Losing our previous political editor Nick Robinson to the BBC was a bitter blow. But when I stopped hurling heavy objects at the wall and the red mist cleared, it dawned on me that Nick's departure presented me with an opportunity to re-think how we do politics on ITV News.
As the depressingly low turnout at the last two general elections has illustrated, our democracy is in trouble. Despite the laudable efforts of many hard-working parliamentarians, the political process is haemorrhaging relevance. Far too many Britons are volunteering for disenfranchisement. The charge now facing the leadership of our major political parties is that they have damaged democracy.
New Labour has not been without its successes these past seven years. Yet many people across the United Kingdom who felt a surge of optimism when Tony Blair came to power now feel disillusioned, mistrustful, let down. Michael Howard's finger-jabbing, accusatory style simply didn't work and the Liberal Democrats blew their biggest opportunity for a generation - bumbling through the campaign like the cast of Dad's Army.
No wonder we in the media struggled to sex up the campaign. No wonder the public turned away, particularly those from the lower socio-economic groups. But let us not get this wrong. It is politicians that people are tired of, not politics. Try this next time you are in the St Anne's district of Nottingham or St Paul's in Bristol or Maryhill or Moss Side: try asking whether the ordinary, decent and magnificently multicultural people of Britain care about violence, crime, health, education, housing, racism.

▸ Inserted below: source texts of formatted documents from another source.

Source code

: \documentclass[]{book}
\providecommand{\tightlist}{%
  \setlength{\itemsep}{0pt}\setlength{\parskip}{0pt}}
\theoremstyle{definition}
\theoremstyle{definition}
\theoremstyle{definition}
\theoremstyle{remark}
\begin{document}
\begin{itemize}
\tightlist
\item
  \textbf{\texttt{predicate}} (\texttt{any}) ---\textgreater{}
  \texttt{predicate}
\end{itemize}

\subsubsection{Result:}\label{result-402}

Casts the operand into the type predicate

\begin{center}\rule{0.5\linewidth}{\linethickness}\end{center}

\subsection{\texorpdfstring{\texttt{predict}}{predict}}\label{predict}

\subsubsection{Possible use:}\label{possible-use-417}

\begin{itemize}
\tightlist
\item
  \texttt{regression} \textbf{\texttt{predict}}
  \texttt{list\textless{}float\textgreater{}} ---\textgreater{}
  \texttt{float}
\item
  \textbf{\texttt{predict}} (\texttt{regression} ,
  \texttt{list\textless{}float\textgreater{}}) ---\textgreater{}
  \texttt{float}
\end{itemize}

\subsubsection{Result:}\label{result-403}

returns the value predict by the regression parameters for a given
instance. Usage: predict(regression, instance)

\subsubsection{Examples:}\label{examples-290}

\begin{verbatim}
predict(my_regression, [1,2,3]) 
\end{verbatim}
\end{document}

I can tell you that they care to the point of sleepless anxiety, but they have stopped believing that politicians can help. They have lost faith. They are drifting hopelessly away from a democratic system that is supposed to provide choice, hope and a better future. It may be more perception than fact, but the perception has become the fact. It has to be dealt with.
So what can we do? How can I, as the boss of a television news organisation, help to repair the damage? Indeed, is it even my job to try?

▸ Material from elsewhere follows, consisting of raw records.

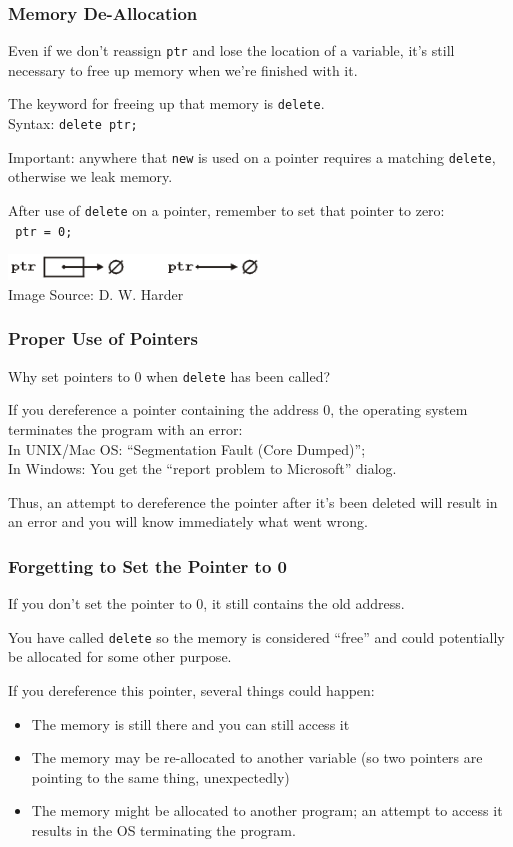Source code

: \begin{frame}
\frametitle{Memory De-Allocation}

Even if we don't reassign \texttt{ptr} and lose the location of a variable, it's still necessary to free up memory when we're finished with it.

The keyword for freeing up that memory is \texttt{delete}.\\
\quad Syntax: \texttt{delete ptr;}

Important: anywhere that \texttt{new} is used on a pointer requires a matching \texttt{delete}, otherwise we leak memory.

After use of \texttt{delete} on a pointer, remember to set that pointer to zero:\\
\quad \texttt{ ptr = 0; }

\begin{center}
\includegraphics[width=0.5\textwidth]{images/ptr03.png}\\
{\tiny Image Source: D. W. Harder}
\end{center}


\end{frame}

\begin{frame}
\frametitle{Proper Use of Pointers}
Why set pointers to 0 when \texttt{delete} has been called?

If you dereference a pointer containing the address 0, the operating system terminates the program with an error:\\
\quad In UNIX/Mac OS: ``Segmentation Fault (Core Dumped)'';\\
\quad In Windows: You get the ``report problem to Microsoft'' dialog.

Thus, an attempt to dereference the pointer after it's been deleted will result in an error and you will know immediately what went wrong.



\end{frame}

\begin{frame}
\frametitle{Forgetting to Set the Pointer to 0}
If you don't set the pointer to 0, it still contains the old address.

You have called \texttt{delete} so the memory is considered ``free'' and could potentially be allocated for some other purpose.

If you dereference this pointer, several things could happen:
\begin{itemize}
	\item The memory is still there and you can still access it
	\item The memory may be re-allocated to another variable (so two pointers are pointing to the same thing, unexpectedly)
	\item The memory might be allocated to another program; an attempt to access it results in the OS terminating the program.
\end{itemize}

\end{frame}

It is important that we don't get above our station. We are an important delivery system. We have the power to reach millions of British people every day. We are required by law and regulation to be "fair and balanced" and, over the years we have earned the trust of our viewers. None of that, however, gives us the right to tell people what they should do or how they should behave. Our job, through observation, investigation and analysis, is to provide our viewers with truthful, factual information upon which they can make informed decisions.

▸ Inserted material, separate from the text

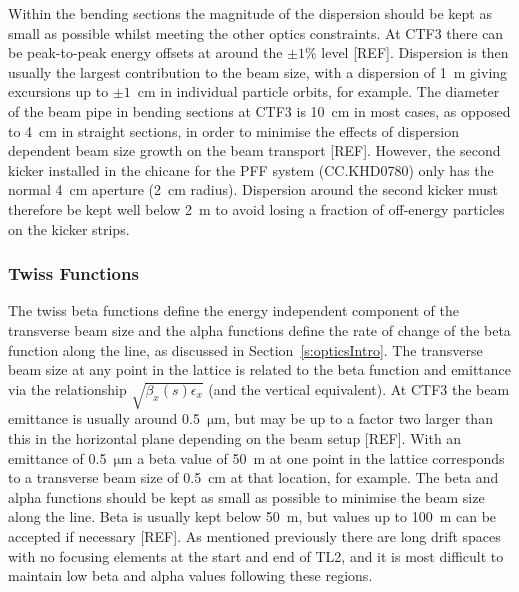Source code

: Within the bending sections the magnitude of the dispersion should be kept as small as possible whilst meeting the other optics constraints. At CTF3 there can be peak-to-peak energy offsets at around the \(\pm1\%\) level [REF]. Dispersion is then usually the largest contribution to the beam size, with a dispersion of 1~m giving excursions up to \(\pm1\)~cm in individual particle orbits, for example. The diameter of the beam pipe in bending sections at CTF3 is 10~cm in most cases, as opposed to 4~cm in straight sections, in order to minimise the effects of dispersion dependent beam size growth on the beam transport [REF]. However, the second kicker installed in the chicane for the PFF system (CC.KHD0780) only has the normal 4~cm aperture (2~cm radius).  Dispersion around the second kicker must therefore be kept well below 2~m to avoid losing a fraction of off-energy particles on the kicker strips.

\subsubsection{Twiss Functions}


The twiss beta functions define the energy independent component of the transverse beam size and the alpha functions define the rate of change of the beta function along the line, as discussed in Section~\ref{s:opticsIntro}. The transverse beam size at any point in the lattice is related to the beta function and emittance via the relationship \(\sqrt{\beta_x(s)\epsilon_x}\) (and the vertical equivalent). At CTF3 the beam emittance is usually around 0.5~\(\mathrm{\mu m}\), but may be up to a factor two larger than this in the horizontal plane depending on the beam setup [REF]. With an emittance of 0.5~\(\mathrm{\mu m}\) a beta value of 50~m at one point in the lattice corresponds to a transverse beam size of 0.5~cm at that location, for example. The beta and alpha functions should be kept as small as possible to minimise the beam size along the line. Beta is usually kept below 50~m, but values up to 100~m can be accepted if necessary [REF]. As mentioned previously there are long drift spaces with no focusing elements at the start and end of TL2, and it is most difficult to maintain low beta and alpha values following these regions.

Increasingly, however that is not nearly enough. In a world of multi-channel choice and multi-platform entertainment, broadcast news has a tough battle to make itself heard. At ITV News we understand the commercial realities of that. When people choose to watch ITV News, we know we have to give them "the works" - strong journalism, big name anchors, high-end production, whizzy graphics - the lot. If we short-change our viewers and they desert us, we go out of business. Some stories draw viewers in by their magnitude and by the extraordinary pictures that we can now deliver instantaneously - the tsunami, the Beslan school siege, the Boscastle floods and the bestial bombing of London. But work-a-day Westminster coverage, though vitally important, is another matter altogether.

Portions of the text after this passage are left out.